Donc, face à une demande de plus en plus complexe, à des sources de diffusions beaucoup plus élargies, et pour permettre aux différentes parties prenantes d’en extraire la quintessence, cette information doit respecter un certain nombre de critères de base : être exacte, régulière, précise, sincère et transmise au marché de manière égalitaire. Cette information financière comprend une part imposée par la réglementation, que la société soit cotée ou non. Mais cette information réglementaire publiée à fréquence semestrielle est aujourd’hui le strict minimum requis, car les exigences du marché ont évolué, notamment vis-à-vis des sociétés faisant appel public à l’épargne. 

 
Si l’Autorité du marché exige en sus des informations qualitatives sur l’activité et les perspectives des sociétés, il n’en reste pas moins que les investisseurs, notamment institutionnels, sont à la recherche d’informations plus pertinentes sur les perspectives, la stratégie future mise en œuvre avec, à l’évidence, un suivi des réalisations par rapport aux estimations transmises. Sans cela, ces derniers ne manifestent aucun intérêt à la valeur, et son évolution boursière reste plate.

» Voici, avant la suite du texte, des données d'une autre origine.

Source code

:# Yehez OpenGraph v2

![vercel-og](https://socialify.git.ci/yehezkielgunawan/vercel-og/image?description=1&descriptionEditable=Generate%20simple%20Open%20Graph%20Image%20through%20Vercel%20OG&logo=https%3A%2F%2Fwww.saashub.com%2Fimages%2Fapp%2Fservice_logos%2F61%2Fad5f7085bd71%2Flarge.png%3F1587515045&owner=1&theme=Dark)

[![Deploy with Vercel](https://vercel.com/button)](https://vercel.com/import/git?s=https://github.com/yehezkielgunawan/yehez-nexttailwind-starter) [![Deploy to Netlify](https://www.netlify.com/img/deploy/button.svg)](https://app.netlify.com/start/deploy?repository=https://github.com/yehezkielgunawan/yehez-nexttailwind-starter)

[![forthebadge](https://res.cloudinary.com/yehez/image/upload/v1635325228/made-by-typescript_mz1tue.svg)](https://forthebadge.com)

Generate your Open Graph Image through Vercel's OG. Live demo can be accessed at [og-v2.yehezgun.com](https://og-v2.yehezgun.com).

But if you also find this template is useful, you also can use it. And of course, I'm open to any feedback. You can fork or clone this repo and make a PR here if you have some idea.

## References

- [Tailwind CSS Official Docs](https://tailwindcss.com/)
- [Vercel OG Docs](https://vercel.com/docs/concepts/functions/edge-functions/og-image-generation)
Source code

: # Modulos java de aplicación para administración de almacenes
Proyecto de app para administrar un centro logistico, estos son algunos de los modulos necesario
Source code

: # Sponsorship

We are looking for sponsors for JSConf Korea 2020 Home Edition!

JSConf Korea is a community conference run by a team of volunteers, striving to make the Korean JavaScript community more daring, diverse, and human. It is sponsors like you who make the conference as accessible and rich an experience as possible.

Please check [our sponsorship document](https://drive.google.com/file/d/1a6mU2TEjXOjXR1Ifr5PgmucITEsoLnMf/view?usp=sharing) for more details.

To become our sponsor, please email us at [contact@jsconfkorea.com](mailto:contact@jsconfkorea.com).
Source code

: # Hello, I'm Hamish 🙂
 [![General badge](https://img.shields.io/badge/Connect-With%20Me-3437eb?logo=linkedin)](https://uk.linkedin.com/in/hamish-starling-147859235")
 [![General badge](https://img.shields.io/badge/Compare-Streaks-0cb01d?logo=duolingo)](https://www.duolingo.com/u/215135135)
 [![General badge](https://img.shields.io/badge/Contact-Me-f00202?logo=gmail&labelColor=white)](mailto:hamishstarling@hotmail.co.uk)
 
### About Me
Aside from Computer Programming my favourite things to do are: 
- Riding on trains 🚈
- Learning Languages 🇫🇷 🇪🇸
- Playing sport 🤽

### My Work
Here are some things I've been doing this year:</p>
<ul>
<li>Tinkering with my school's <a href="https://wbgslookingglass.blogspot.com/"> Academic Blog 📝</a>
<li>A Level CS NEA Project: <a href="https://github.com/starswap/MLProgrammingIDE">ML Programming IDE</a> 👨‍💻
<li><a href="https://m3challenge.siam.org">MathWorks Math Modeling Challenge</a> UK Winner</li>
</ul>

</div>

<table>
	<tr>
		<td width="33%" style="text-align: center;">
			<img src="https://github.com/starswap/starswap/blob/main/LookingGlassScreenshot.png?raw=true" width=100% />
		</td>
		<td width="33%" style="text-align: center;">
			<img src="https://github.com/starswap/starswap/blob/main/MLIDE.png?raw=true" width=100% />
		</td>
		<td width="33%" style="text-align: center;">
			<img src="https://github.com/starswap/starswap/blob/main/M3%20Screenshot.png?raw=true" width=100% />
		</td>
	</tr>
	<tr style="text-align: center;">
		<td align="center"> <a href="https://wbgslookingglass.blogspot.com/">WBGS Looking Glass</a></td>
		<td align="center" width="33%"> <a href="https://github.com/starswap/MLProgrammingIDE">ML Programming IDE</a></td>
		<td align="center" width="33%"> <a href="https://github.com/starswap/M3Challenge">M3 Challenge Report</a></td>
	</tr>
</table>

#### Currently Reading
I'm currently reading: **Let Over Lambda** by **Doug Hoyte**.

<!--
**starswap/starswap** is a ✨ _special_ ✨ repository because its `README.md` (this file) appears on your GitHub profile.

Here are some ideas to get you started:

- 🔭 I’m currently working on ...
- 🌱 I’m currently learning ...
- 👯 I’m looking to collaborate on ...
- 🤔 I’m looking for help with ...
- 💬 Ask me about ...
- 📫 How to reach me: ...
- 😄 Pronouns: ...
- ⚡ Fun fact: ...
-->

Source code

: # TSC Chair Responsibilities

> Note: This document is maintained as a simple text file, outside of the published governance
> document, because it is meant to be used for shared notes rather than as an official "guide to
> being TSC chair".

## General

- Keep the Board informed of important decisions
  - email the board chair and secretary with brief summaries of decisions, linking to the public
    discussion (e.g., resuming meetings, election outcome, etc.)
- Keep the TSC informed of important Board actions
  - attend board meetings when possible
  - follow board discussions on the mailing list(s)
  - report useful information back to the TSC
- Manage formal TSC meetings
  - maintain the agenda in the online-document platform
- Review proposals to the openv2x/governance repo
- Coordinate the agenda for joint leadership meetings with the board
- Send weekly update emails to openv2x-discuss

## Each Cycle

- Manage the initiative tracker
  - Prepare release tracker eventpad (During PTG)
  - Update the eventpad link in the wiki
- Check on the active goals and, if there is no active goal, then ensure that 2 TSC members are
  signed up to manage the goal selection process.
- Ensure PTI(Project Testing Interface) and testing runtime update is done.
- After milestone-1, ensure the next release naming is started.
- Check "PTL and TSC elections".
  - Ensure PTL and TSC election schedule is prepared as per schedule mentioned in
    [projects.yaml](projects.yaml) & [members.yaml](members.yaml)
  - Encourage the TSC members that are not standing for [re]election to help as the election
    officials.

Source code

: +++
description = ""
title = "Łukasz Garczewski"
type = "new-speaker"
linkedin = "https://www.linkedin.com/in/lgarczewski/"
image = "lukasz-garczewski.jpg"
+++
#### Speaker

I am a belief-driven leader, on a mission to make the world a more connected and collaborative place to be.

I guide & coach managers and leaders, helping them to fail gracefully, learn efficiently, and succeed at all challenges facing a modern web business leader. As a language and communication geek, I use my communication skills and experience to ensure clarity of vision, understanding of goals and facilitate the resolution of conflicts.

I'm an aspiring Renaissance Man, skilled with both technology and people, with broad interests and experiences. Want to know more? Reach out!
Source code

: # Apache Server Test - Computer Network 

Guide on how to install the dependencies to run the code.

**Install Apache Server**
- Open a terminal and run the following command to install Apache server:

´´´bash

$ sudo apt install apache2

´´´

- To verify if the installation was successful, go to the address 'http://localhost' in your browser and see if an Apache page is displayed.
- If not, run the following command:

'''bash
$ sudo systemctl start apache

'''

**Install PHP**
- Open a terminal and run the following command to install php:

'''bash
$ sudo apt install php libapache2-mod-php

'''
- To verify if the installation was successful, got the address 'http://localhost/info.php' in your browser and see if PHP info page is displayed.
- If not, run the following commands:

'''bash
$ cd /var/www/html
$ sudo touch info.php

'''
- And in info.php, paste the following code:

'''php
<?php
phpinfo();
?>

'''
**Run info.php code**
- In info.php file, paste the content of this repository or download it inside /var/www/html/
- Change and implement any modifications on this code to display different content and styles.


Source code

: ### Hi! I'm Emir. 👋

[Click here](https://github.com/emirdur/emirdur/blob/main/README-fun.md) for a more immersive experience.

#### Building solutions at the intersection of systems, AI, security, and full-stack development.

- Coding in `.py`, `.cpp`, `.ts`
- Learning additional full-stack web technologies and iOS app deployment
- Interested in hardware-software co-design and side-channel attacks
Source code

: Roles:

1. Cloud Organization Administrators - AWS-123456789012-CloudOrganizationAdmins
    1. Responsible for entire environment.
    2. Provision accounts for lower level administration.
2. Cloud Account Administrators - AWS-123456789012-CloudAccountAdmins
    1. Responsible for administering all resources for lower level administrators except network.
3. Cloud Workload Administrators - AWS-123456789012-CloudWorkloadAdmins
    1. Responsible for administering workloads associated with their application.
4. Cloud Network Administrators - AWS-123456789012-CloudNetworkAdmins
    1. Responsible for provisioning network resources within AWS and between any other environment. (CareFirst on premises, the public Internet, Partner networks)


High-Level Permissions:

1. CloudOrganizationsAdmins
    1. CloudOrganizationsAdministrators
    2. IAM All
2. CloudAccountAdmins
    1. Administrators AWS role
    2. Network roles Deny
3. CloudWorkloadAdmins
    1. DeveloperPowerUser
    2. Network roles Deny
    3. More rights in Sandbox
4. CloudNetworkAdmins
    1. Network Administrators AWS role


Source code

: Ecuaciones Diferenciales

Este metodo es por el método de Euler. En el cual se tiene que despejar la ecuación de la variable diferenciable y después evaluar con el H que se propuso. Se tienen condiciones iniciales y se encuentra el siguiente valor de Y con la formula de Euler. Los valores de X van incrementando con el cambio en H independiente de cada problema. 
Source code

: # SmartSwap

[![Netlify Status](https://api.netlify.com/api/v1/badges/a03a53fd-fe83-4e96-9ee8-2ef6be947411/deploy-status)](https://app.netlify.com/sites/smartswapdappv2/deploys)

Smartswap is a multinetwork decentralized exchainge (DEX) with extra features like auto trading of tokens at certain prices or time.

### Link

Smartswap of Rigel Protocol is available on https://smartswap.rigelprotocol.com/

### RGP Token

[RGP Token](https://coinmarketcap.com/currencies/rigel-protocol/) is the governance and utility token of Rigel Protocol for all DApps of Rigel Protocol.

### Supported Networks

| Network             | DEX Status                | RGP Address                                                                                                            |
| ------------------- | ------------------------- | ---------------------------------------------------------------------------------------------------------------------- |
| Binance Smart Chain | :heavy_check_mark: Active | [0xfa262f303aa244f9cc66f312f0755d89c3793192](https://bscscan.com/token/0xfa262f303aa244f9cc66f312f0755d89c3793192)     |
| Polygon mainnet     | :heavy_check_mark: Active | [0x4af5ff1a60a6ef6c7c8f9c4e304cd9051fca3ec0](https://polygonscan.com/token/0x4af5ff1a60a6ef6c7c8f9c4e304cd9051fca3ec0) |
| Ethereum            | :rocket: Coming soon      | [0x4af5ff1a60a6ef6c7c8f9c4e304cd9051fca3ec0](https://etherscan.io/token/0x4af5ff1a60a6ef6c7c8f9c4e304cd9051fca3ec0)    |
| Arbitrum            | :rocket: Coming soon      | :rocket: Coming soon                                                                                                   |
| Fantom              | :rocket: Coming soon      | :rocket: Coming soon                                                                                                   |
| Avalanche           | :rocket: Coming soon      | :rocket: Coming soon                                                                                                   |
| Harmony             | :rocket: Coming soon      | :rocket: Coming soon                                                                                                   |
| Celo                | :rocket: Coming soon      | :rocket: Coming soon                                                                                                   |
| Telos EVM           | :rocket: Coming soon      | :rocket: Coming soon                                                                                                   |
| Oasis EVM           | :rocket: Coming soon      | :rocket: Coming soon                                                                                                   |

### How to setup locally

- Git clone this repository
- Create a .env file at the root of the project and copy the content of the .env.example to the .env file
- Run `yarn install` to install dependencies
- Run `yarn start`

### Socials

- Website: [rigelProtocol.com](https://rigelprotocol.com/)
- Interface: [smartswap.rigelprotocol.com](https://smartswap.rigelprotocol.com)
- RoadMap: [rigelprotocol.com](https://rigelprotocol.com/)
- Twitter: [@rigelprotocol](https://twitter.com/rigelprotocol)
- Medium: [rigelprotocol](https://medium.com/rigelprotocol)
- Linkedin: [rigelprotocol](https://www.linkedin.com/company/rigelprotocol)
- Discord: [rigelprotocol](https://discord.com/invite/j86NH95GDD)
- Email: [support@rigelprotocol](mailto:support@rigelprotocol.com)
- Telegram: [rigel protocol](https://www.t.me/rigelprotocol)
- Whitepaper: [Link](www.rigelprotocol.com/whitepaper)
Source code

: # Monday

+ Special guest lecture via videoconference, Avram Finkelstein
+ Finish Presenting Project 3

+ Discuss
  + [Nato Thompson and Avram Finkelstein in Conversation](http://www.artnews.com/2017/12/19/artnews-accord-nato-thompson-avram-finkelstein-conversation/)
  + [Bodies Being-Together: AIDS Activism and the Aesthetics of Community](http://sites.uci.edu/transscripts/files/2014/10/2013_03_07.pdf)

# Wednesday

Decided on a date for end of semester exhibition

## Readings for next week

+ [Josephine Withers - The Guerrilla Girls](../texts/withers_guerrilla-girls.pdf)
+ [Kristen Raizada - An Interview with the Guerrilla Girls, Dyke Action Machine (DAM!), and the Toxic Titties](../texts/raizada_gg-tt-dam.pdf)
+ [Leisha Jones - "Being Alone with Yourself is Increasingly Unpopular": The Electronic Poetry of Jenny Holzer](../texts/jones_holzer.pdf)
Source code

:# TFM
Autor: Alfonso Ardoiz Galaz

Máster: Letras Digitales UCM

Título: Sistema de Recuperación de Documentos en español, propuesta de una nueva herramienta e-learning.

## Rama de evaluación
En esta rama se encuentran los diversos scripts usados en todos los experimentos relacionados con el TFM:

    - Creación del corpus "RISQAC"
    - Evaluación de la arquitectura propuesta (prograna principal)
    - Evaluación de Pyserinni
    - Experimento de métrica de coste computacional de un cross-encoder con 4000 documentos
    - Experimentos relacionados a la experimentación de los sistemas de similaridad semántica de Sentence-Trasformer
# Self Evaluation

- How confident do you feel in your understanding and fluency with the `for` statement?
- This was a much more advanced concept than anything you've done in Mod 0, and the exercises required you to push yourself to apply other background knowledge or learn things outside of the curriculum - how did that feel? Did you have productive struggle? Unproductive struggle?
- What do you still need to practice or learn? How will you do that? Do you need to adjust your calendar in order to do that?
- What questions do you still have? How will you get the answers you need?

La fréquence de cette information financière est aussi un élément à prendre en compte. Très peu d’émetteurs sur notre marché publient trimestriellement, et pourtant il est difficile, aujourd’hui, pour des investisseurs, de se faire une idée sur une valeur qui ne publie que semestriellement, dans un environnement ultra connecté où la vitesse de circulation de l’information reste très importante. La non-information du marché peut avoir - et nous l’avons vécu - un impact désastreux sur la vie boursière d’une valeur et sur le marché, de manière plus générale : une information mal relayée est systématiquement mal analysée.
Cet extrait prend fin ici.